When I walked out of the room that day, I knew I would never return. For four years, I had been heavily involved with a technical community that promoted the use of open source software. When I first joined, the community was a huge personal boon for me. I built several strong friendships, received tons of valuable advice and suggestions, was given a lot of used computer equipment, and found myself with new potential career opportunities. I participated in nearly every event the group held and eventually wound up being elected president of the group. But the group had dissolved into a bitter war over how to organize ourselves: Should we remain an informal gathering of people with the president largely making most of the decisions, or should we become a more formal group with missions and aims? The bitterness of the argument drove people away, including many of the people I cared the most about. When my term ended, I no longer felt the same sense of community. I walked away from the group, but I kept my dignity and a handful of great friends.

August 2001

The economist Adam Smith identified enlightened self-interest, which he described as the “invisible hand,” as the most powerful force in the world. In his words, “by directing that industry in such a manner as its produce may be of the greatest value, he intends only his own gain; and he is in this, as in many other cases, led by an invisible hand to promote an end which was no part of his intention. Nor is it always the worse for the society that it was no part of it.”
1

Smith’s message was simple: Our greatest successes occur when we work in our own self-interest while simultaneously bringing about positive change in the broader world. Think of Thomas Edison working in his laboratory on the light bulb—his motivation may have been income, but the light bulb brought about tremendous positive change in the world.

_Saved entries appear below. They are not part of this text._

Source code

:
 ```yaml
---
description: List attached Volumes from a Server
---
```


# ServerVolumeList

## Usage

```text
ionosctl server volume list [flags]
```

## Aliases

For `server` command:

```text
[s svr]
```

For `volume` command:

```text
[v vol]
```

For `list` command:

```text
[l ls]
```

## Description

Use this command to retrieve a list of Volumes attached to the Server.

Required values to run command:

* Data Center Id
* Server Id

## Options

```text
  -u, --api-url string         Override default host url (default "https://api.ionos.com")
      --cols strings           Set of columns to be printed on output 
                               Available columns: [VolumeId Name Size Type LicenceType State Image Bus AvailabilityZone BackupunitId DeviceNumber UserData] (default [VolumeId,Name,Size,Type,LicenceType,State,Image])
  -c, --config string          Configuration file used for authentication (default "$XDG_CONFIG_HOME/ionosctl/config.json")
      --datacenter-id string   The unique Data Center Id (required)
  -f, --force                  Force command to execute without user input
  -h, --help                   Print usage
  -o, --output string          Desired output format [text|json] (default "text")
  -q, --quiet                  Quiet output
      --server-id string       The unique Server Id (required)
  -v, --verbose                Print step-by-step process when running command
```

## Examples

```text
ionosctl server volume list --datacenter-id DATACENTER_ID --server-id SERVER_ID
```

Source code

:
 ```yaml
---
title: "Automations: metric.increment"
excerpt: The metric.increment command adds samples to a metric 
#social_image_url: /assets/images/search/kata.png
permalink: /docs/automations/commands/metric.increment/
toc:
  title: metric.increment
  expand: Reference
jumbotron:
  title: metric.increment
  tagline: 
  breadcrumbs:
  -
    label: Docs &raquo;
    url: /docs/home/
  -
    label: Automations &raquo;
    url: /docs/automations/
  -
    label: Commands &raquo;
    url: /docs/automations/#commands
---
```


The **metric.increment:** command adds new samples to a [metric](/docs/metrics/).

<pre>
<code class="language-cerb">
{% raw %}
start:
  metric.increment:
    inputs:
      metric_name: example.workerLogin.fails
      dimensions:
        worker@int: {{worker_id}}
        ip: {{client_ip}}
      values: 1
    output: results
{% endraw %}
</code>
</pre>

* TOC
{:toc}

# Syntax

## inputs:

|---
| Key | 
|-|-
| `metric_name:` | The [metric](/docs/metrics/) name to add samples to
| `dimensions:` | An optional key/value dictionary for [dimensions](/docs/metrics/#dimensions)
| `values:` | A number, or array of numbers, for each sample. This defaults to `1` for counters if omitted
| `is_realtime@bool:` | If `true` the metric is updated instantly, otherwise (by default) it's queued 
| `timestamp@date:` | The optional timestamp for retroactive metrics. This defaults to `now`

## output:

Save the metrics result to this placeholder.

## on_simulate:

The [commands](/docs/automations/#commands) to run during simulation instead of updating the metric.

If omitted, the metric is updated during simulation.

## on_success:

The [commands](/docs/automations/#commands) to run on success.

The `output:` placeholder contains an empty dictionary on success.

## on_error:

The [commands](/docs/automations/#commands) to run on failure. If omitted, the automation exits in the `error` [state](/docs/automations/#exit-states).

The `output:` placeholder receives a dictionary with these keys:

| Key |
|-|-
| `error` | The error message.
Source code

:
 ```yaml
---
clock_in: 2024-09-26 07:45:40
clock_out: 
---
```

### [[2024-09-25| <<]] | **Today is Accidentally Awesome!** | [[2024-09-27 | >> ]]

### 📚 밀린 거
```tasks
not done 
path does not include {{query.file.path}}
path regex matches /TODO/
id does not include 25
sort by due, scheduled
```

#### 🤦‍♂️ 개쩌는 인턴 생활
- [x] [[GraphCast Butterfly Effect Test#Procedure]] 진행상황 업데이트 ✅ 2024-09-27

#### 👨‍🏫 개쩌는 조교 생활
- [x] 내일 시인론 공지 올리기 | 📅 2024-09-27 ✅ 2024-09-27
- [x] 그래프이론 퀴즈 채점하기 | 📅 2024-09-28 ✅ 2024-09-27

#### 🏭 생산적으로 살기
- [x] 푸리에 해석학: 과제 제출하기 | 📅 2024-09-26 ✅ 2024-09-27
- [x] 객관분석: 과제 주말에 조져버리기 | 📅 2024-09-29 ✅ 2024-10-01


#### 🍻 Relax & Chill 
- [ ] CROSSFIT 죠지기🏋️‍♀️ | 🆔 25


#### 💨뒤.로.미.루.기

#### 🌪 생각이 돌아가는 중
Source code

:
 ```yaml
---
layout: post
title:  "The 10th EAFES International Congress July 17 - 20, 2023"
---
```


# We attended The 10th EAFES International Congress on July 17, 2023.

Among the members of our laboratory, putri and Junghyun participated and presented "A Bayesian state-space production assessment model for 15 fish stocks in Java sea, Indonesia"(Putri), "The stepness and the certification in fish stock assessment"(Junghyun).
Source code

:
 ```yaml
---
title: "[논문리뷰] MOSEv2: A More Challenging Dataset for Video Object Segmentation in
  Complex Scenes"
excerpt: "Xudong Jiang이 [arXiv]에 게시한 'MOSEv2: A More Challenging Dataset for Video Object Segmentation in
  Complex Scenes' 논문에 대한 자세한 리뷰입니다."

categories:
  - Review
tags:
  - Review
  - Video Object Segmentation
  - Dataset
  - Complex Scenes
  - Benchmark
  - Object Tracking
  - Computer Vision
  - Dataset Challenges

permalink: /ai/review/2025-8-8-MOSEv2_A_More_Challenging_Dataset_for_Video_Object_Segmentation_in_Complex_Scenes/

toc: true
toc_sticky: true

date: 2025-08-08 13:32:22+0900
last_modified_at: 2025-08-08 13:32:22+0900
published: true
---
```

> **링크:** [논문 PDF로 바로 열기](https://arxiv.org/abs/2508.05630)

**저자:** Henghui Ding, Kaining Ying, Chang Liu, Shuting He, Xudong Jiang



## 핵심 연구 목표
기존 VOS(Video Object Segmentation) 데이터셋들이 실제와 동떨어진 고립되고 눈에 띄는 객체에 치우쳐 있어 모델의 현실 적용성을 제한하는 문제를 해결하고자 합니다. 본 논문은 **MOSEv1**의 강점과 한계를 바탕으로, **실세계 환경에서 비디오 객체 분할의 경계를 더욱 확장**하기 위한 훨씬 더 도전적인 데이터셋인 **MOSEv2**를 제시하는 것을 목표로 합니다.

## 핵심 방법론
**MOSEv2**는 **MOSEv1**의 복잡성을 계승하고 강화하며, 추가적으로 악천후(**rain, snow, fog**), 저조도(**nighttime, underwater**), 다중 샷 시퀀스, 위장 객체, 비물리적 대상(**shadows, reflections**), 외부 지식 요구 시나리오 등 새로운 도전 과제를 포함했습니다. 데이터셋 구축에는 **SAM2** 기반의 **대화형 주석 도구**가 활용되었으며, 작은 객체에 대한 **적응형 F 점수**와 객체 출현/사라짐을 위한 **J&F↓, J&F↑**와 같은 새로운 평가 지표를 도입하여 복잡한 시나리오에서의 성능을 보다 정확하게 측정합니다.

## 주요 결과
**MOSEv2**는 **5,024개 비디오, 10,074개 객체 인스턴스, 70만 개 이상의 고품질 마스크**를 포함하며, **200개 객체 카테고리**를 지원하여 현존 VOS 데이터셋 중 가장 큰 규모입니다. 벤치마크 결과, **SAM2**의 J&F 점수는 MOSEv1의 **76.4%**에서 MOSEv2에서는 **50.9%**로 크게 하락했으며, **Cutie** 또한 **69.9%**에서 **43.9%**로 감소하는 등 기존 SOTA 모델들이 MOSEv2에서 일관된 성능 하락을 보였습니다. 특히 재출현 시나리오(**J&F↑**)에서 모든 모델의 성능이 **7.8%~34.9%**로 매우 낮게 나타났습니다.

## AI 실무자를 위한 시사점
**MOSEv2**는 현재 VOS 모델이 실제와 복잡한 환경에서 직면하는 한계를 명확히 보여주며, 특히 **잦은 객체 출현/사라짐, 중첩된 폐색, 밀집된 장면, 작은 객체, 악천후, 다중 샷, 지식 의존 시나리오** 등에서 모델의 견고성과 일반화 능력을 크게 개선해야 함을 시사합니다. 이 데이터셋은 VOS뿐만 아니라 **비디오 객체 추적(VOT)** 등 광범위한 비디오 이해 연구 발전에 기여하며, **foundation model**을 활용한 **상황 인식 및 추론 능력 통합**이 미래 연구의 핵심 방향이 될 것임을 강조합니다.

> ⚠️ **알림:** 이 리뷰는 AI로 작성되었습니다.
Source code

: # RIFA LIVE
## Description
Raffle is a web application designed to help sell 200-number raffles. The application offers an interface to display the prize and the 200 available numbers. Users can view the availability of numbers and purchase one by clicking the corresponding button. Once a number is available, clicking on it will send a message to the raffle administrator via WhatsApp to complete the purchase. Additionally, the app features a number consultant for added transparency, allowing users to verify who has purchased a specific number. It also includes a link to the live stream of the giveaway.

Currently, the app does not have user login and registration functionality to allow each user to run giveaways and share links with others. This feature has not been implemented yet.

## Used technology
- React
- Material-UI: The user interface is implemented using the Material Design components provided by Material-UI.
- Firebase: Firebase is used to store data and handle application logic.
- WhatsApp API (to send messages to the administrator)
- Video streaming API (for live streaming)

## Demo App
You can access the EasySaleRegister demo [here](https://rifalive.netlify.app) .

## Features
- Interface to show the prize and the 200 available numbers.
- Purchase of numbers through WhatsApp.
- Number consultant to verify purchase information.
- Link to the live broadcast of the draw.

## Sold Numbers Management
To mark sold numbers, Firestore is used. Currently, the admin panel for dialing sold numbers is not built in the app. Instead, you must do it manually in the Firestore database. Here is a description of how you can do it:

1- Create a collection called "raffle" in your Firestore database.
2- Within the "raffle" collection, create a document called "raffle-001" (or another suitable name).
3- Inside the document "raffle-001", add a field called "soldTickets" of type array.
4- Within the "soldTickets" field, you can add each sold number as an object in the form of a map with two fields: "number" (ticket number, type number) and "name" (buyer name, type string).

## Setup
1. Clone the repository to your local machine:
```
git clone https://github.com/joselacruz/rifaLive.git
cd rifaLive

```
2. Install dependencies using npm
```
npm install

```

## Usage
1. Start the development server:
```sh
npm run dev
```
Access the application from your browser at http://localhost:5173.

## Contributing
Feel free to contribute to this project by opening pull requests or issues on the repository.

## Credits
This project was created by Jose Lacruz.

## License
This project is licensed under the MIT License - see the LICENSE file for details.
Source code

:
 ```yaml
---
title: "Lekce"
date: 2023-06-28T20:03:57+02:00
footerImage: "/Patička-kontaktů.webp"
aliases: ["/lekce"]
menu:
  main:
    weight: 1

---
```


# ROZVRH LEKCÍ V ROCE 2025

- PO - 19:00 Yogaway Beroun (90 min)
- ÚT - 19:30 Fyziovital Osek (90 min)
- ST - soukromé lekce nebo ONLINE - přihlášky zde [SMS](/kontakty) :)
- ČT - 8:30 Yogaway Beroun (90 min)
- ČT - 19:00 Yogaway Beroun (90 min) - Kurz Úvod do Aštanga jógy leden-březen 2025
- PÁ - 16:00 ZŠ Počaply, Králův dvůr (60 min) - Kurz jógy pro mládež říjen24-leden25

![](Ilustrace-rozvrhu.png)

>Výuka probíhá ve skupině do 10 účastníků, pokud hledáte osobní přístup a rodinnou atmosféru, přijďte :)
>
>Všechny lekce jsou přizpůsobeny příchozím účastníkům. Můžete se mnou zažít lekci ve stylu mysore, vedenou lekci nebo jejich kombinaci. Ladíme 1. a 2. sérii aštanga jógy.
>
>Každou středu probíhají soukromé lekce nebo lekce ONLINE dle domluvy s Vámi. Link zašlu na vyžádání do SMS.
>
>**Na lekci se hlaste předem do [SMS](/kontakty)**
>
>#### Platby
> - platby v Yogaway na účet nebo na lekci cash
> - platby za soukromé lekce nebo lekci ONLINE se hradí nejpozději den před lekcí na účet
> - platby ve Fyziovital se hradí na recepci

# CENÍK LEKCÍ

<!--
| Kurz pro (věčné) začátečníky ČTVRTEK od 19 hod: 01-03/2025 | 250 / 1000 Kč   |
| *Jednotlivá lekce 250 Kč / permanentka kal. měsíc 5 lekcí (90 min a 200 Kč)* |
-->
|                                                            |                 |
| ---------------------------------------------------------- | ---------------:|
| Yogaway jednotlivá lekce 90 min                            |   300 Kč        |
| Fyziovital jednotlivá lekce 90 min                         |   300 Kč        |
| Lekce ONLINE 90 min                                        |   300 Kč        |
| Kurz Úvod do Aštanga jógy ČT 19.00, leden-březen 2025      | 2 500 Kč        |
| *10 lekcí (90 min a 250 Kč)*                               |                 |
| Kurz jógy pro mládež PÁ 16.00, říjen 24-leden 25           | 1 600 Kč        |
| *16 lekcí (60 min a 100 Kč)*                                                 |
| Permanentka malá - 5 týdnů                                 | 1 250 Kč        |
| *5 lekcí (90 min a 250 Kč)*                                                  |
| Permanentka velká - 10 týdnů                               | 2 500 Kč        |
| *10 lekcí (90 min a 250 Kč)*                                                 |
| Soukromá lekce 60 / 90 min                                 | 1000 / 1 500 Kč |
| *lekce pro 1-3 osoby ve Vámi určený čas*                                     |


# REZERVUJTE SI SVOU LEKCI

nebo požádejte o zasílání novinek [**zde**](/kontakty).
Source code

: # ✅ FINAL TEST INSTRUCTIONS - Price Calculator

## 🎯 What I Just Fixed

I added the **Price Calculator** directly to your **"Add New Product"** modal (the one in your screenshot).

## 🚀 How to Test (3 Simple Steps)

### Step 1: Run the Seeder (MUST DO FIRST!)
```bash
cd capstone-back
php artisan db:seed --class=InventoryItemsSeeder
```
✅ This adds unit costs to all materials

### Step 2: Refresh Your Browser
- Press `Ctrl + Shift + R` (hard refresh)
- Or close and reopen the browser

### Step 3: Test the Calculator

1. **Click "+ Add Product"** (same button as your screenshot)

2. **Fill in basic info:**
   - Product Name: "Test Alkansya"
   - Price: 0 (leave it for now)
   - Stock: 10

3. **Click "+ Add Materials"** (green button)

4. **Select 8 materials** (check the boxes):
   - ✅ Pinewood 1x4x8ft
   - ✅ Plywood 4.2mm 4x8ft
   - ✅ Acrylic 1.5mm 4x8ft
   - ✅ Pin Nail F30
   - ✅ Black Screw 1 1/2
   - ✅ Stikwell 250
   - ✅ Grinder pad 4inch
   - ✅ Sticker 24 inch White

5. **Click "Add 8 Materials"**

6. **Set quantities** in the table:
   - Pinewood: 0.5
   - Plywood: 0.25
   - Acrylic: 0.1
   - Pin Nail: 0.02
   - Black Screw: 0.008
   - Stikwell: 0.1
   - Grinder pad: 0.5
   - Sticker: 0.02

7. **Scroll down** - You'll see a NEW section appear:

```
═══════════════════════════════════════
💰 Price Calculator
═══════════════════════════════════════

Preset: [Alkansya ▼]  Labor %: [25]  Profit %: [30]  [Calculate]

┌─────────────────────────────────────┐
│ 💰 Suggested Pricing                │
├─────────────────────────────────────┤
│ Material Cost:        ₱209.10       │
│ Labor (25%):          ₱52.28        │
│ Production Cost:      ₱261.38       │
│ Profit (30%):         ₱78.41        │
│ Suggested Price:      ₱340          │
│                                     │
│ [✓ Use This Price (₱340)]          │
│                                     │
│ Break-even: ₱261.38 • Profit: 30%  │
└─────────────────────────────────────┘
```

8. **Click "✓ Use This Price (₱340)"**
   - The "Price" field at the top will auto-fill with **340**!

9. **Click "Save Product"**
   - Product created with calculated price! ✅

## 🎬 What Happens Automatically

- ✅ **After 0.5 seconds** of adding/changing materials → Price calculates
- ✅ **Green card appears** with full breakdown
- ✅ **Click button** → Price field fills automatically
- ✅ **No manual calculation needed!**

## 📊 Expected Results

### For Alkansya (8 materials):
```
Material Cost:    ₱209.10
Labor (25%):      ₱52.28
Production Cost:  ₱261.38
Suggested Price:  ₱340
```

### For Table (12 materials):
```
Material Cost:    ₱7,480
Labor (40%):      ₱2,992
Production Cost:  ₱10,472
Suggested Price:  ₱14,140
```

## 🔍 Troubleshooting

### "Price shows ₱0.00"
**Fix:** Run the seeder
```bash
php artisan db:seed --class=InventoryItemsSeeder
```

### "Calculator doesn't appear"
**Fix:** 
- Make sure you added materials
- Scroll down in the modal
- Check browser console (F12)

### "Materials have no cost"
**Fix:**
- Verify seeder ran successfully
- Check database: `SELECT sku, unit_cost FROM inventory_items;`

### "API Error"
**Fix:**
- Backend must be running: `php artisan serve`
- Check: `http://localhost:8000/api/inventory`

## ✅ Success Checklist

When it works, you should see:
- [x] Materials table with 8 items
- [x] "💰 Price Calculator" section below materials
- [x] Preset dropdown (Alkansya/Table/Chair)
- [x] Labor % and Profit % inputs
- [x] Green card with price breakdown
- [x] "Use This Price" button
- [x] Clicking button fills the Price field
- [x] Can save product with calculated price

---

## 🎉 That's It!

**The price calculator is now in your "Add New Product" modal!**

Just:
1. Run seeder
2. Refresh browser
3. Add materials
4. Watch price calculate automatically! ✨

Our natural human need for community fits into this equation. We participate in communities with our own self-interest in mind—we
need
connection with other people, and we often desire the wisdom and other resources possessed by others. Yet, by participating in communities in a positive fashion, we get the connections and wisdom and resources we covet while simultaneously improving the lives of others in the community—and often in the broader world.
Participation in a community is perhaps the most valuable thing we can do as people—the value we put in is amplified and returned to us.

One particular example of the power of community that I’ve been involved with in the past is the online community of game documenters—the people who write detailed FAQs and walkthroughs for complex video games. Within this community, people invest hundreds of hours writing extremely detailed documentation, explaining every trick and puzzle to be found within a video game
without compensation.
Over the years, I’ve contributed documentation to this community several times, simply because I get value from these documents myself and I feel it’s worthwhile to give back.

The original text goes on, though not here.